La questione sottoposta al vaglio degli Ermellini era nata in seguito alla pronuncia con cui la Corte d’Appello, adita nell’ambito di un procedimento di separazione coniugale, aveva rigettato la domanda di addebito della stessa, presentata da un uomo nei confronti dell’ormai ex moglie, la quale si era allontanata dalla casa familiare.

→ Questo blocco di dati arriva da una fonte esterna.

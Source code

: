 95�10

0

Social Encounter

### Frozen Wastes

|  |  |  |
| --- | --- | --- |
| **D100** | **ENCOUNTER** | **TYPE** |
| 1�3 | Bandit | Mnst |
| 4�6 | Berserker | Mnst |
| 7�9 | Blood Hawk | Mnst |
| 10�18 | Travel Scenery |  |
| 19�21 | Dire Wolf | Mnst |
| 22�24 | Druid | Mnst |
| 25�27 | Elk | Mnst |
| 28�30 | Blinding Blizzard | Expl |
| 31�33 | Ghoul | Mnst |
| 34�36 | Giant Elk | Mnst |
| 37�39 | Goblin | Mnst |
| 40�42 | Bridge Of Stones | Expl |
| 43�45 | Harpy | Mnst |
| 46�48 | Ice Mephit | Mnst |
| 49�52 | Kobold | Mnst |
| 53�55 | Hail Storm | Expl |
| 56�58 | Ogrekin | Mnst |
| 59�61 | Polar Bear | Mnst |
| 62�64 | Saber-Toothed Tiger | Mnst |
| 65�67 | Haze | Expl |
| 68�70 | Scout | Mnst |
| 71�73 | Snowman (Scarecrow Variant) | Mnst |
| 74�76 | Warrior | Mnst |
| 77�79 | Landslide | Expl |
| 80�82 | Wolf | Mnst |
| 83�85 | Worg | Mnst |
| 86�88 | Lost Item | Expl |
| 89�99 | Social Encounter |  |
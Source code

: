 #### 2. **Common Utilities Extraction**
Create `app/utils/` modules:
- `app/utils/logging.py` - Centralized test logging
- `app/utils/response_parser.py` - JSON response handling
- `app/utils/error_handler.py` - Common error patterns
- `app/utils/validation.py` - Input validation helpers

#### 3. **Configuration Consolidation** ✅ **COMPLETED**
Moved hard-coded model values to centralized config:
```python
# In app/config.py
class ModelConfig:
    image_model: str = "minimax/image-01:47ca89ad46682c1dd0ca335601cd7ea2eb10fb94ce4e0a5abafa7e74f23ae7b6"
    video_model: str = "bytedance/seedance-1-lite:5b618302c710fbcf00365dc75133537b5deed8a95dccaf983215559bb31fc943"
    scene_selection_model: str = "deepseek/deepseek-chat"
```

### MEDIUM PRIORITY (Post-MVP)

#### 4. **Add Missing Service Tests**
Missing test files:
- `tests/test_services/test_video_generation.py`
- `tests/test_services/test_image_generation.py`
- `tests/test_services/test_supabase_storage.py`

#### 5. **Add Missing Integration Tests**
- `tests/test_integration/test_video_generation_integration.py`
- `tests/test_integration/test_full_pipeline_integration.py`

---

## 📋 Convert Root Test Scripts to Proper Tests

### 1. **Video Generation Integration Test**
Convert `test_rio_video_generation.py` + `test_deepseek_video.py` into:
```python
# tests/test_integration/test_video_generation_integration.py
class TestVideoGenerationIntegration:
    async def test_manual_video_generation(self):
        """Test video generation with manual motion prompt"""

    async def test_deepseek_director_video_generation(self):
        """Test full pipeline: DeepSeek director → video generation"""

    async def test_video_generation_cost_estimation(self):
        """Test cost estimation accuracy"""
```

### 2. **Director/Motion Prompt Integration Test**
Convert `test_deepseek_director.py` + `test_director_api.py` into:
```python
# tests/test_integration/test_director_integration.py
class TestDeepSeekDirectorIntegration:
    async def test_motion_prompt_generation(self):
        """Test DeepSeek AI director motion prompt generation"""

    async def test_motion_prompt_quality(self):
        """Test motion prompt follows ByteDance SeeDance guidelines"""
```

Rimasto soccombente, l’ex marito ricorreva dinanzi alla Corte di Cassazione, eccependo, essenzialmente, la violazione dell’art. 132 del c.p.c. A suo avviso, infatti, la Corte territoriale aveva errato, innanzitutto, nel ravvisare, nella sua condotta, una sostanziale acquiescenza all’allontanamento della moglie dalla casa familiare, da cui si era desunto che l’affectio coniugalis fosse venuta meno già nel corso della convivenza, mentre, in realtà, l’allontanamento era avvenuto in epoca precedente ai fatti che, poi, avevano posto definitivamente fine al rapporto tra i coniugi.
Secondo il ricorrente, poi, i giudici di merito avevano errato anche nell’aver ritenuto giustificato l’allontanamento della moglie dalla casa coniugale, posto che, prima della proposizione della domanda di separazione, era trascorso un lungo lasso di tempo.
La Suprema Corte ha dichiarato il ricorso inammissibile.
Gli Ermellini hanno evidenziato come, contrariamente a quanto eccepito dal ricorrente, i giudici di merito abbiano correttamente applicato il principio di diritto affermato, in materia, dalla costante giurisprudenza di legittimità, in base al quale “il volontario abbandono del domicilio familiare da parte di uno dei coniugi, costituendo violazione del dovere di convivenza, è di per sé sufficiente a giustificare l'addebito della separazione, a meno che non risulti provato che esso è stato determinato dal comportamento dell'altro coniuge o sia intervenuto in un momento in cui la prosecuzione della convivenza era già divenuta intollerabile ed in conseguenza di tale fatto” (Cass. Civ., n. 25966/2016; Cass. Civ., n. 19328/2015; Cass. Civ., n. 10719/2013).
Proprio in ossequio a tale principio, la Corte d’Appello, pur dando atto dell’abbandono della casa familiare da parte della donna, ha correttamente posto in risalto una serie di circostanze rimaste incontestate, soltanto in parte posteriori alla predetta condotta, da essa ritenute idonee a dimostrare che l'interruzione della convivenza avesse, in realtà, rappresentato l'esito di una crisi familiare già in atto da tempo, in quanto attestanti l'intervenuto deterioramento dei rapporti tra i coniugi già in epoca anteriore al predetto allontanamento.
La sentenza impugnata ha, difatti, evidenziato puntualmente sia come l’allontanamento della donna dal tetto coniugale fosse stato giustificato da varie circostanze, quali gli accesi contrasti con la famiglia d’origine e la sua esclusione dalla gestione delle entrate familiari, nonché la prolungata assenza di rapporti intimi tra i coniugi, sia come lo stesso ricorrente avesse dimostrato uno scarso interesse per l’allontanamento della moglie, essendo andato alla sua ricerca soltanto dopo un certo lasso di tempo e avendo chiesto sue notizie ai parenti soltanto saltuariamente.